BHR Pharma LLC, a subsidiary of the Belgian company Besins Healthcare SA, has been named the sole licensee of a new treatment that could very well be a monumental cure for traumatic brain injuries caused by serious debilitating blows to the head. The two-year old company is using a new treatment that involves the female hormone progesterone in eliminating and solving the effects of TBI.
In cooperation with Emory University, which granted the license to BHR Pharma’s President Tom MacAllister, the company plans to begin clinical trials in the beginning of 2010, recruiting recent victims of motor vehicle accidents with serious brain injuries from emergency rooms throughout the U.S. In all, BHR Pharma will begin clinical trials with 1,200 victims from 120 emergency rooms, while Emory University will conduct its own trials with 1,140 victims in 17 medical centers across the country. Both sets of clinical trials are purely cooperative and not competitive.
The progesterone treatment was invented in the 1980s, and was developed further by Emory’s Don Stein. BHR Pharma’s team will be able to use its own clinical trial results as well as the Emory trial results in manufacturing a complete treatment for federal approval.
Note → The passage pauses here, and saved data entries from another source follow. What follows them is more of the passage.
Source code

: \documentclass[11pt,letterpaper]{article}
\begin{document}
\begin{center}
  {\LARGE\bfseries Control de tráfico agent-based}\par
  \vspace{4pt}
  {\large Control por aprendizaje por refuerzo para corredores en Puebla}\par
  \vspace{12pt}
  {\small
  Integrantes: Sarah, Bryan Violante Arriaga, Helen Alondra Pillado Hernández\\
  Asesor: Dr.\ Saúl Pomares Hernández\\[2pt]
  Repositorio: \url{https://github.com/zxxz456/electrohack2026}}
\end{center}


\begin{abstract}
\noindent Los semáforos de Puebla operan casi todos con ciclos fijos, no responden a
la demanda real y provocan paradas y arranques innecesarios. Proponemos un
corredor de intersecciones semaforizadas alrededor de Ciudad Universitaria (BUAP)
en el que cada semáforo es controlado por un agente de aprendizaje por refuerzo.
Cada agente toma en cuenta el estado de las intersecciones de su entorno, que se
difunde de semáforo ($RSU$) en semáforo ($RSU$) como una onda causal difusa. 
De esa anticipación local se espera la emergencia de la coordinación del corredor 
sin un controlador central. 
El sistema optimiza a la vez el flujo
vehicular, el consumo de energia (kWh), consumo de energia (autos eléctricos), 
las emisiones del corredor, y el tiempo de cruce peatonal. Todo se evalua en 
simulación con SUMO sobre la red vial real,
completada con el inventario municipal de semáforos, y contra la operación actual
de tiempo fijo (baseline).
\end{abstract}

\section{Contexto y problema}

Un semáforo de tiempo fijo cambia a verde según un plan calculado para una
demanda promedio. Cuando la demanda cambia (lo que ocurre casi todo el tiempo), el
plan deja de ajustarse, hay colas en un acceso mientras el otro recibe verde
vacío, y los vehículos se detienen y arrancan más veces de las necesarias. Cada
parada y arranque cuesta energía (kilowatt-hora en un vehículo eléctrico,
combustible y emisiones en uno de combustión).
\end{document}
Researchers and medical professionals agree that this treatment is revolutionary, in that it is the first of its kind in suppressing and reversing secondary cell damage in the brain after serious trauma induced by an automobile accident.
Once approval is gained by BHR Pharma, the company intends to use the final treatment for victims within eight hours of their automobile accidents. For five days, the progesterone solution will be filtered into the victim’s system, as the hormone will reduce all inflammation in the brain and reverse the body’s natural inclination toward the spread of secondary cell damage.
Currently, there are no U.S. Food and Drug Administration-approved drugs or treatments for traumatic brain injuries, meaning that if BHR Pharma is successful the company will have pulled off a coup in modern medical science. With more than one million cases of TBI reported in U.S. emergency rooms each year, doctors and medical experts have only been able to use emergency surgery to treat these brain injuries.